The hearing did not disappoint. Opposing counsel wrapped up the day by handing a drive to me in open court. He announced it was porn.

"Free porn!" I exclaimed, turning to my new male co-counsel. "People pay good money for this!" (He turned red.)

Tired of the abuse and worried for my client, I took action. I decided to deprive the offender of his most treasured possession.

This work could have been done on a full moon, to amplify justice. I did it as the moon waned, to emphasize that I wanted to reduce obnoxiousness, unto depriving this person of his penis.
I used a selection of herbs, which I crushed and applied to a penis candle (warm the candle a tiny bit, and roll in the herbs).

A good list of herbs is here: For this working, I relied a lot on my personal blend (discussed in the link above), Solomon's seal, and galangal. The latter two are more because of the justice aspect of my spell. For an intention like this, I found lots of hot pepper and garlic to be important! In addition, I added Devil's Dung (asafoetida). Many would advocate writing down the name and intention, maybe by inscribing it on the candle or writing it on a piece of paper placed under the candle. These are great suggestions. For this spell, I relied on the roiling anger inside me. On the first night, I cast a circle and lit the candle. I am not a chanter, but I focused my intention on the person and on his penis falling off. I let the first knob of my candle burn down. If using a penis candle, you could do the entire spell in one long night or divide it into parts using pins placed in the candle, or use seven small penis candles!

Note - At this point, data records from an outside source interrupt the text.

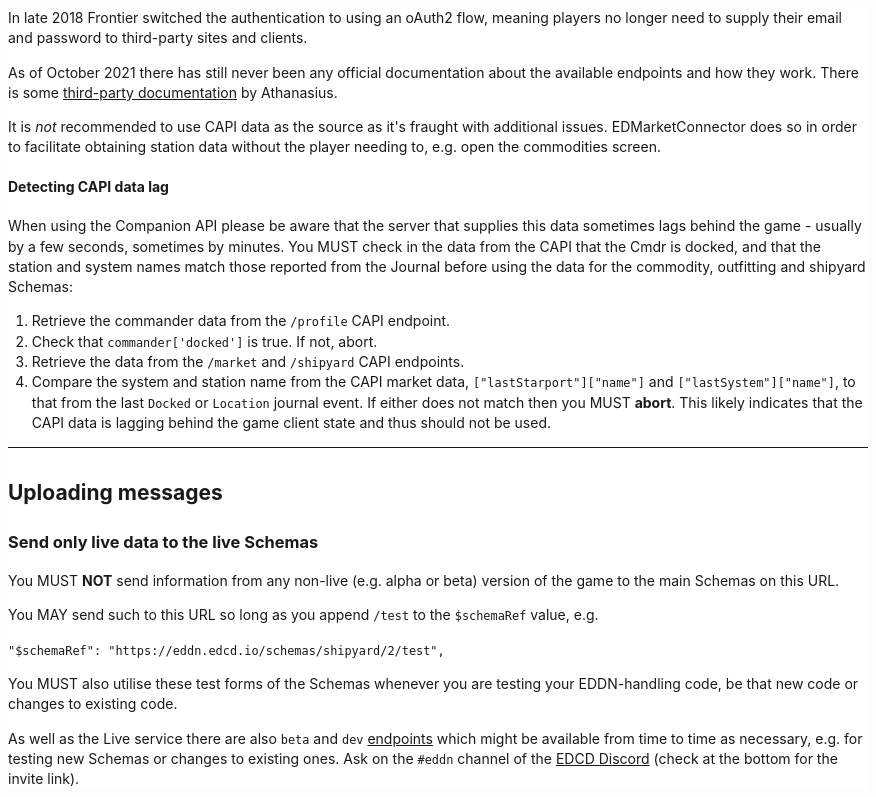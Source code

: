 In late 2018 Frontier switched the authentication to using an oAuth2 flow,
meaning players no longer need to supply their email and password to
third-party sites and clients.

As of October 2021 there has still never been any official documentation about
the available endpoints and how they work. There is some
[third-party documentation](https://github.com/Athanasius/fd-api/blob/main/docs/README.md)
by Athanasius.

It is *not* recommended to use CAPI data as the source as it's fraught with
additional issues.  EDMarketConnector does so in order to facilitate
obtaining station data without the player needing to, e.g. open the commodities
screen.

#### Detecting CAPI data lag

When using the Companion API please be aware that the server that supplies this
data sometimes lags behind the game - usually by a few seconds, sometimes by
minutes. You MUST check in the data from the CAPI that the Cmdr is
docked, and that the station and system names match those
reported from the Journal before using the data for the commodity, outfitting
and shipyard Schemas:

1. Retrieve the commander data from the `/profile` CAPI endpoint.
2. Check that `commander['docked']` is true.  If not, abort.
3. Retrieve the data from the `/market` and `/shipyard` CAPI endpoints.
4. Compare the system and station name from the CAPI market data,
   `["lastStarport"]["name"]` and `["lastSystem"]["name"]`,
   to that from the last `Docked` or `Location` journal event.  If either does
   not match then you MUST **abort**.  This likely indicates that the CAPI
   data is lagging behind the game client state and thus should not be used.

---

## Uploading messages

### Send only live data to the live Schemas
You MUST **NOT** send information from any non-live (e.g. alpha or beta)
version of the game to the main Schemas on this URL.

You MAY send such to this URL so long as you append `/test` to the `$schemaRef`
value, e.g.

    "$schemaRef": "https://eddn.edcd.io/schemas/shipyard/2/test",

You MUST also utilise these test forms of the Schemas whenever you are
testing your EDDN-handling code, be that new code or changes to existing code.

As well as the Live service there are also `beta` and `dev`
[endpoints](../README.md#eddn-endpoints) which might be available from time
to time as necessary, e.g. for testing new Schemas or changes to existing
ones.  Ask on the `#eddn` channel of the
[EDCD Discord](https://edcd.github.io/) (check at the bottom for the invite
link).


[^1]: Live is a 4.0 client and has `gameversion` in `LoadGame` which is present
[^2]: Legacy is a 3.8 client and last tested still doesn't have `gameversion`
[^3]: And similarly for other CAPI endpoints, e.g. `shipyard`.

At the end of each night, I blew out my candle with gratitude. After the spell was complete, I wrapped the ashes and leavings in bio-degradable material (I favor using an old scrap of unbleached paper.) and threw in a swamp area. Did it work? I have not heard of counsel's penis falling off, but he has been chastised. And who wouldn't take a check as a substitute castration? This witch is smiling!